Based on the work, organization and success they did
Well, there were several russian revolutions (3 to be precise). I'm assuming you're talking about last one, called October revolution - happened November 7, 1917 (October 25 on old Julian calendar).
Question is politically charged and it is still hard to get unbiased answer.
In the October revolution itself (defined as a moment of storming Winter Palace and following takeover of power) - definitely Lenin.
In the following Russian Civil War (western authors often bundle together revolution and following turmoil) - Trotsky had played critical role - being NarKomVoenMor, but so does Lenin and Trotsky was subordinate to Lenin.

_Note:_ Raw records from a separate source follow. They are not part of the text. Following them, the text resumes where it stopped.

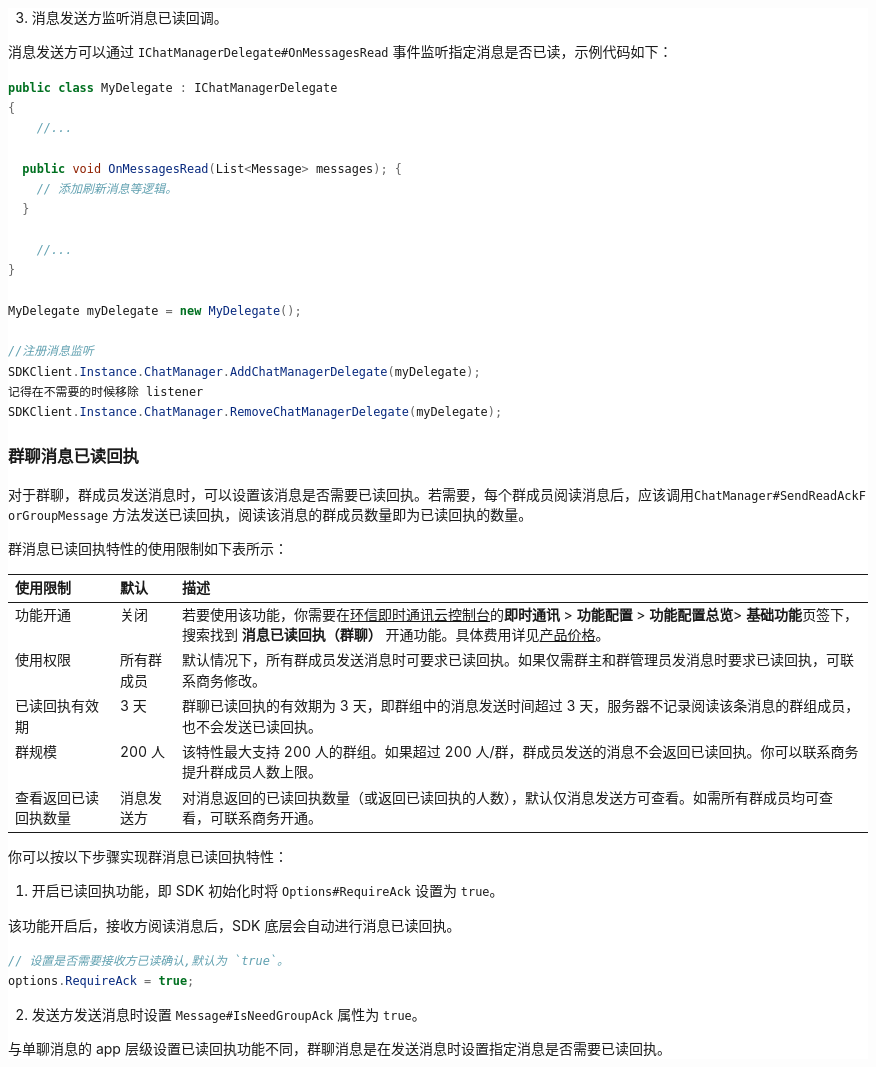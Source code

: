 3. 消息发送方监听消息已读回调。

消息发送方可以通过 `IChatManagerDelegate#OnMessagesRead` 事件监听指定消息是否已读，示例代码如下：

```C#
public class MyDelegate : IChatManagerDelegate
{
	//...

  public void OnMessagesRead(List<Message> messages); {
  	// 添加刷新消息等逻辑。
  }

	//...
}

MyDelegate myDelegate = new MyDelegate();

//注册消息监听
SDKClient.Instance.ChatManager.AddChatManagerDelegate(myDelegate);
记得在不需要的时候移除 listener
SDKClient.Instance.ChatManager.RemoveChatManagerDelegate(myDelegate);
```

### 群聊消息已读回执

对于群聊，群成员发送消息时，可以设置该消息是否需要已读回执。若需要，每个群成员阅读消息后，应该调用`ChatManager#SendReadAckForGroupMessage` 方法发送已读回执，阅读该消息的群成员数量即为已读回执的数量。

群消息已读回执特性的使用限制如下表所示：

| 使用限制| 默认 | 描述 | 
| :--------- | :----- | :------- | 
| 功能开通   | 关闭   | 若要使用该功能，你需要在[环信即时通讯云控制台](https://console.easemob.com/user/login)的**即时通讯** > **功能配置** > **功能配置总览**> **基础功能**页签下，搜索找到 **消息已读回执（群聊）** 开通功能。具体费用详见[产品价格](/product/pricing.html#增值服务费用)。   | 
| 使用权限  | 所有群成员    | 默认情况下，所有群成员发送消息时可要求已读回执。如果仅需群主和群管理员发消息时要求已读回执，可联系商务修改。   | 
| 已读回执有效期    | 3 天    | 群聊已读回执的有效期为 3 天，即群组中的消息发送时间超过 3 天，服务器不记录阅读该条消息的群组成员，也不会发送已读回执。   | 
| 群规模    |  200 人   | 该特性最大支持 200 人的群组。如果超过 200 人/群，群成员发送的消息不会返回已读回执。你可以联系商务提升群成员人数上限。 | 
| 查看返回已读回执数量    | 消息发送方 | 对消息返回的已读回执数量（或返回已读回执的人数），默认仅消息发送方可查看。如需所有群成员均可查看，可联系商务开通。 | 

你可以按以下步骤实现群消息已读回执特性：

1. 开启已读回执功能，即 SDK 初始化时将 `Options#RequireAck` 设置为 `true`。

该功能开启后，接收方阅读消息后，SDK 底层会自动进行消息已读回执。
```C#
// 设置是否需要接收方已读确认,默认为 `true`。
options.RequireAck = true;
```

2. 发送方发送消息时设置 `Message#IsNeedGroupAck` 属性为 `true`。

与单聊消息的 app 层级设置已读回执功能不同，群聊消息是在发送消息时设置指定消息是否需要已读回执。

As NarKomVoenMor Trotsky was riding around in armed train, boosting Red Army morale by applying firing squads, assembling back crumbling frontlines by kicking asses of slowpokes - of course real military planning was done by a specialist Sergey Kamenev, a colonel of Imperial General Staff - Trotsky was merely applying Kamenev's design. Without Trotsky, Red Army won't take anything from Kamenev - who held off from becoming a bolshevik's party member until 1930.
Answer often depends whom do you ask - Trotskists tend to put Trotsky at least at the same level as Lenin, Stalinists will tell you that Trotsky was good-for-nothing and it was Lenin with Stalin who mattered most, Leninists will say that Lenin was far above anybody else.
Based on sources and books I've read - I'd say (hopefully, free of bias) that Trotsky role was lesser than Lenin. Lenin was chief strategist and participated in all vital planning, managing preparation and execution of revolution at high-level, while Trotsky role was very important and even critical, but not that encompassing.
Let me know if you want sources, I don't have them at hand right now - but be warned, most of them in Russian.